PMC · DOI: 10.1093/geroni/igaf122.3870 · 2025-12-31

## TL;DR

A study in China found that brief reminiscence can improve mood in older adults, with social context playing a key role in effectiveness.

## Contribution

The study explores the immediate effects of single-session reminiscence and the influence of social context in a non-Western, low-resource setting.

## Key findings

- Brief reminiscence increased positive affective states like lively, content, and active in older adults.
- Oral sharing showed trends of greater benefit compared to writing.
- The intervention was feasible in a low-resource, non-Western context.

## Abstract

Older adults face heightened risks of depression and affective dysregulation, particularly in low-resource contexts. Reminiscence, involving the structured recall of autobiographical memories, has been shown to improve emotional well-being, but most evidence comes from multi-session interventions in Western populations. The immediate effects of single-session reminiscence and the influence of social context, including listener familiarity and sharing modality, remain underexplored.
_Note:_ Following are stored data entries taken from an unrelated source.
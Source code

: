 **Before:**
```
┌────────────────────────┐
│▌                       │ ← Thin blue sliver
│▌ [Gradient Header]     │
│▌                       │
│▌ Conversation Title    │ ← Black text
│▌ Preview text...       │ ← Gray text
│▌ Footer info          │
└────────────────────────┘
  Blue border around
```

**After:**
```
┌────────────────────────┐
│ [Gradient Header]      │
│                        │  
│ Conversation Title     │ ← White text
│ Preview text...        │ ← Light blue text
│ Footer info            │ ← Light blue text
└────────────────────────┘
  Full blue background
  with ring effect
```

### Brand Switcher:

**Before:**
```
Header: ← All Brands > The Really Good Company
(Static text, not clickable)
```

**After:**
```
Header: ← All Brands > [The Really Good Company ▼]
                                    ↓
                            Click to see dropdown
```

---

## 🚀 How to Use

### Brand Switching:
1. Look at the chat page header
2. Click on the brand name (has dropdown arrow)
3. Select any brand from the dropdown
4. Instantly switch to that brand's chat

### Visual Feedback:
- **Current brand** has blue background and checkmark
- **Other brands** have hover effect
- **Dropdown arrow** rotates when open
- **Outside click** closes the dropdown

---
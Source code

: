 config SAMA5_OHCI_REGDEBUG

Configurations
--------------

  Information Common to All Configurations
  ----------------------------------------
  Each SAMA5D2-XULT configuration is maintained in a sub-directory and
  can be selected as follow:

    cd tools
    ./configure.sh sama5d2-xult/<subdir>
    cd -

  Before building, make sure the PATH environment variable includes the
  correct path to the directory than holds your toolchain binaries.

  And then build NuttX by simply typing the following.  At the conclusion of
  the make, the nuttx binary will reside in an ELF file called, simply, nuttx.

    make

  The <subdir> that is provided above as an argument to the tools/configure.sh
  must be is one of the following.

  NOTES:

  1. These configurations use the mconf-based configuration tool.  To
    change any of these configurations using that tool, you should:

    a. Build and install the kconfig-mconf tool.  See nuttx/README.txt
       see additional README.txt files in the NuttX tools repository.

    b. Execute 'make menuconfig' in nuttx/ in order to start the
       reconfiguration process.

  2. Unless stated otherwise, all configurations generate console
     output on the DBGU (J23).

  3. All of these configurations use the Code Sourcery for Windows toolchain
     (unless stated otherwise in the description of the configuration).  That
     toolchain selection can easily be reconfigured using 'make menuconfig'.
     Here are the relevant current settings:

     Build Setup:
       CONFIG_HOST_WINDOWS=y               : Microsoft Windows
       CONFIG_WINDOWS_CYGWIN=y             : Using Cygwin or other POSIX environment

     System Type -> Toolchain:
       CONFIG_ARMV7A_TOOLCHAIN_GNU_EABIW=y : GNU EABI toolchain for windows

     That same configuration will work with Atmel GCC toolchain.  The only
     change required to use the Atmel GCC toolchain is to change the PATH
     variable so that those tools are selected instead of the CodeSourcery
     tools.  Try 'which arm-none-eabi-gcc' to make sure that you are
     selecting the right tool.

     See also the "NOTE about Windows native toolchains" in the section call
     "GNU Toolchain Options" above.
I conducted a quasi-randomized, mixed-design study with 91 community-dwelling older adults (mean age = 67.7 years, 54% female) in Jiujiang, China. Participants were assigned to online writing, offline writing, oral sharing with a relative, or oral sharing with an unfamiliar young adult listener. Mood was assessed before and after the session using the Brief Introspection Scale (16 items; alpha = .84) and a global affect rating. A two-by-four mixed ANOVA tested main and interaction effects, followed by item-level analyses. No significant time by group interaction was observed (p > .05). Item-level analyses revealed significant pre-post increases in positive affective states including lively, content, loving, and active (all ps < .05), with trends favoring oral sharing over writing. Brief reminiscence improved specific positive affect and proved feasible in a low-resource, non-Western context. These findings highlight its potential as an accessible, person-centered strategy for enhancing emotional well-being and underscore the importance of social context in optimizing intervention benefits.